#19  Carnasserie: NM 8345 0080

(Re. possible chance (unindicated) alignments)

(This is a lunar site, the stone pair indicating an alignment to the south. Fully written up earlier.)

There are mountains/ hills round the eastern part of the horizon. The following photographs are of the these parts of the horizon.

One 'near miss' alignment was found to the NE. (See Comments later)

As discussed in detail in Apparent Alignments with no 'Wobble', it is not believed that intentional such alignments exist except in combination with an alignment for ±Δ . [How can it be known when the no 'wobble' position is if the 'wobble' is not known?While Thom's suggestion re the use of such alignments is possible (Thom & Thom 1980, p S84; A.S Thom in Ruggles and Whittle 1981, p45 ), it remains the case that for reliable alignments, they only occur in combination with a ±Δ alignment.]

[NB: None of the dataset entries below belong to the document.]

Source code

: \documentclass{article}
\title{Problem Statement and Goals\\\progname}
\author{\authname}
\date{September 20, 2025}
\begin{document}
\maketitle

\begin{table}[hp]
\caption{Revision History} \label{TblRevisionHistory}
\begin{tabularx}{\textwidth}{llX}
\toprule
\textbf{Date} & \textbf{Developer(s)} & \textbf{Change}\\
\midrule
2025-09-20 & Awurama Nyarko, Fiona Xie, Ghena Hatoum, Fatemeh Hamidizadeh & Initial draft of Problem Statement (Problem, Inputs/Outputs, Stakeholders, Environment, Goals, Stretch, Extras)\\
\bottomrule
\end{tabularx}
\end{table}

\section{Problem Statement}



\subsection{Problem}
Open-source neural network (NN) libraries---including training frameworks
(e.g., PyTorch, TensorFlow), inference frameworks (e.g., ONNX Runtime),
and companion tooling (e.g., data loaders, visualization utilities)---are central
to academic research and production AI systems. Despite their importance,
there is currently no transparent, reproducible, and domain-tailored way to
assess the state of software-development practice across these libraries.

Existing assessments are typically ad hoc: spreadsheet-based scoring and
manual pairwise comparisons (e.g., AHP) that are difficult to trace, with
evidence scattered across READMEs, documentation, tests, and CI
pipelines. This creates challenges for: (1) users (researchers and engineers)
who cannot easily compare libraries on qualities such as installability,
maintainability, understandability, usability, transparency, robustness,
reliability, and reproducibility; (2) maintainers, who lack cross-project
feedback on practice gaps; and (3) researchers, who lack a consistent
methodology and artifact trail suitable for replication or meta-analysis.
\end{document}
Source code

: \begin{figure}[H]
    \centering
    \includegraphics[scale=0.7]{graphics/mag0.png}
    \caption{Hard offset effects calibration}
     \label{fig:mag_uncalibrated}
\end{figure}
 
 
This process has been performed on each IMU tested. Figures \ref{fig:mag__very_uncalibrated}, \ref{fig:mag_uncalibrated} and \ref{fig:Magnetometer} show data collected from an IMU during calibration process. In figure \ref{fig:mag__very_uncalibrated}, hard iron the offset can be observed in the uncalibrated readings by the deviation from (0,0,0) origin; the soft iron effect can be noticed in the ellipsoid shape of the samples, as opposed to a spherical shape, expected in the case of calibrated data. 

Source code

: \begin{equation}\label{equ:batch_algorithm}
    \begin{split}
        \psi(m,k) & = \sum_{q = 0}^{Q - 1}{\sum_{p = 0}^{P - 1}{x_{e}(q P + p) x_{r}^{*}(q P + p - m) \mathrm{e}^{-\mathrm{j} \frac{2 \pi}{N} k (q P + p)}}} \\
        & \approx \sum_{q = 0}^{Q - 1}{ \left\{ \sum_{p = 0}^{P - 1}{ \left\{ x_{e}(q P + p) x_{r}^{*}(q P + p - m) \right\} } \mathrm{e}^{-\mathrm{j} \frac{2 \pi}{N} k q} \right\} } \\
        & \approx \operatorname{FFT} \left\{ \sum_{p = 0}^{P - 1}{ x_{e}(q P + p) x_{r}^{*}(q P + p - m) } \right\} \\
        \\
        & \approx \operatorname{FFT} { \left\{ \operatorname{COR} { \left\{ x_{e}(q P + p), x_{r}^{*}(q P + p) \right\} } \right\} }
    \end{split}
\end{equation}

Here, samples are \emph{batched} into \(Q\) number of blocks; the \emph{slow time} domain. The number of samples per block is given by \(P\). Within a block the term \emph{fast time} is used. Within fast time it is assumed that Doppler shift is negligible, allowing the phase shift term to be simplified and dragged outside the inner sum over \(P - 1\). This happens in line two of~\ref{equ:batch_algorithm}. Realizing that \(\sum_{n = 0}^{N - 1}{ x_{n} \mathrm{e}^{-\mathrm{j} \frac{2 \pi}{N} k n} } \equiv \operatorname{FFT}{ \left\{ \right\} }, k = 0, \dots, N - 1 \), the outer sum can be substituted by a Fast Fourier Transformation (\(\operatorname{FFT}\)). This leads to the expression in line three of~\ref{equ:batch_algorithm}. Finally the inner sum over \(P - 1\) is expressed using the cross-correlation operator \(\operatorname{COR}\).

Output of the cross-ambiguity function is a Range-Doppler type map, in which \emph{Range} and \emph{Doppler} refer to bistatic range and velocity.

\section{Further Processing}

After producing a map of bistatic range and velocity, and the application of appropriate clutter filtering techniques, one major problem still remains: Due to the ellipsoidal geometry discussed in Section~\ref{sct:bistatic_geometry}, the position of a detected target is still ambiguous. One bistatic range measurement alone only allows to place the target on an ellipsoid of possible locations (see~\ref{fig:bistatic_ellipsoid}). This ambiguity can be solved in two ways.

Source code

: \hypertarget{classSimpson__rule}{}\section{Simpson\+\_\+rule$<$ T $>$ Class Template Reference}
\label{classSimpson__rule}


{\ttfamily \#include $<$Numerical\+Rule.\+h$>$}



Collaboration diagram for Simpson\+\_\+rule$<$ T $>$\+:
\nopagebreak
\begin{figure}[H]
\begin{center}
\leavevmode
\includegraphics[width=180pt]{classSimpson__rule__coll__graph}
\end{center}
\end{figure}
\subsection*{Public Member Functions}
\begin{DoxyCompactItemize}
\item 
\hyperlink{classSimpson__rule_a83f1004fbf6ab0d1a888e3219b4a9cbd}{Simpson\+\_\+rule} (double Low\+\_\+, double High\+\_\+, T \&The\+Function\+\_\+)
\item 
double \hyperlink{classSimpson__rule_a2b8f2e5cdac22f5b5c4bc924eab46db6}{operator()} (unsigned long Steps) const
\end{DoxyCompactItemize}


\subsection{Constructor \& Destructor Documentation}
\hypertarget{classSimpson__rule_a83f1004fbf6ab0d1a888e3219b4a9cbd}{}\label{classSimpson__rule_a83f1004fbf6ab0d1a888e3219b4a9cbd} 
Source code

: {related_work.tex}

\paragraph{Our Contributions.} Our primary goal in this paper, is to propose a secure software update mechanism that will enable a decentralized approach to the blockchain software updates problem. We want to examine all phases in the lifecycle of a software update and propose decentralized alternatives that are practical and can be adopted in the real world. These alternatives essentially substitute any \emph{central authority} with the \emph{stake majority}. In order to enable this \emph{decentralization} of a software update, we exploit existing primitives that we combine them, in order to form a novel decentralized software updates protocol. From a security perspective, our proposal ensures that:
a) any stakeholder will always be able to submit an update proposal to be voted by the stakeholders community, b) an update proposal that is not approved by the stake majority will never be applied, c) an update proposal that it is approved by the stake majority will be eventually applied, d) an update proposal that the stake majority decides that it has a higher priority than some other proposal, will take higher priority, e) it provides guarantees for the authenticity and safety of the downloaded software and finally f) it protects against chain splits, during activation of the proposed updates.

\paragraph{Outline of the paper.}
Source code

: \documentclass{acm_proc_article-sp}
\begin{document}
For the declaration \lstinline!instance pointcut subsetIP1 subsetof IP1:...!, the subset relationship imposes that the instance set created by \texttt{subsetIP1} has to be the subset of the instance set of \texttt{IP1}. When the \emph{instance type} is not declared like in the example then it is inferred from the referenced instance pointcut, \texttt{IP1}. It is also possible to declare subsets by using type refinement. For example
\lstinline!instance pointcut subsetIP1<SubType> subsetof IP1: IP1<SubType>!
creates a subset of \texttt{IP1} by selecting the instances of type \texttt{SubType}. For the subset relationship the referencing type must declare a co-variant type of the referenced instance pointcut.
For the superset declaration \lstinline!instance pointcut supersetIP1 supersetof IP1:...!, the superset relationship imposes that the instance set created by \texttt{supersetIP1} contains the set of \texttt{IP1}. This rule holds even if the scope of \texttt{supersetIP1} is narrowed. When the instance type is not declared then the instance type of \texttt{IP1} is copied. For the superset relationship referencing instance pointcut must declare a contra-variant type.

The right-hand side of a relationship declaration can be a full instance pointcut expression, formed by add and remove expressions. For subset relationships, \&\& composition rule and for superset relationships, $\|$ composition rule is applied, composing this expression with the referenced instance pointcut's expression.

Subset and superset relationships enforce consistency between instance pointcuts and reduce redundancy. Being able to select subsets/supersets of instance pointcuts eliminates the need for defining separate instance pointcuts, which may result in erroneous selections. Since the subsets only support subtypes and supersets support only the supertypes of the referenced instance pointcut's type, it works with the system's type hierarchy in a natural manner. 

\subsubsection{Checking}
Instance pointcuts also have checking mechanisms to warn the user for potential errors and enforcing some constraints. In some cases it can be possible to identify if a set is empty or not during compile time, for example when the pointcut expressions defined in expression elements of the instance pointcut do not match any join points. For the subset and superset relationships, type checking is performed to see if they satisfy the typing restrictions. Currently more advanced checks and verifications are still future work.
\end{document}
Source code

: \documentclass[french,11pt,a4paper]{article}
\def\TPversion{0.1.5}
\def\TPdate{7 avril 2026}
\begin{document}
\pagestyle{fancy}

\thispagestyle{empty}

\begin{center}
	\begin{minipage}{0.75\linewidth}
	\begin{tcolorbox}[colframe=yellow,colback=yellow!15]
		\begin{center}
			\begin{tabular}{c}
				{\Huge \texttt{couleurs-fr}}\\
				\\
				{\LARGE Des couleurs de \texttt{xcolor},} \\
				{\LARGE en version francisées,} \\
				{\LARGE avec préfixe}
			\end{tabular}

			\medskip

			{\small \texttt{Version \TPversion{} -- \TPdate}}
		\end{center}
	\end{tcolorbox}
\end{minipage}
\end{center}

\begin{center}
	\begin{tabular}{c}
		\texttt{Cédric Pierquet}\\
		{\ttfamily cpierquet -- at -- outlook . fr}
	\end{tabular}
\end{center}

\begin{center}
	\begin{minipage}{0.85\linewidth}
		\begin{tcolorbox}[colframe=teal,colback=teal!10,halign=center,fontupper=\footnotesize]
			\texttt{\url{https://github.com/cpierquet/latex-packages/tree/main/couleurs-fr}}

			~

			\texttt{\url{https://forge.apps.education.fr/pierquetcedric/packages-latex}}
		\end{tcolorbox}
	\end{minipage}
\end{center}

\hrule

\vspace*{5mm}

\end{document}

The declination of the base of the sharp notch is -23° 53'.3, which is very close to the value deduced by Thom of -23° 54'.2 ± 0'.7

i.e. around 1700BC, the sun's centre would have risen in the base of the notch at the winter solstice. However as with the moon we cannot accurately observe the centre of the sun. For the sun the upper limb would be preferable to avoid glare.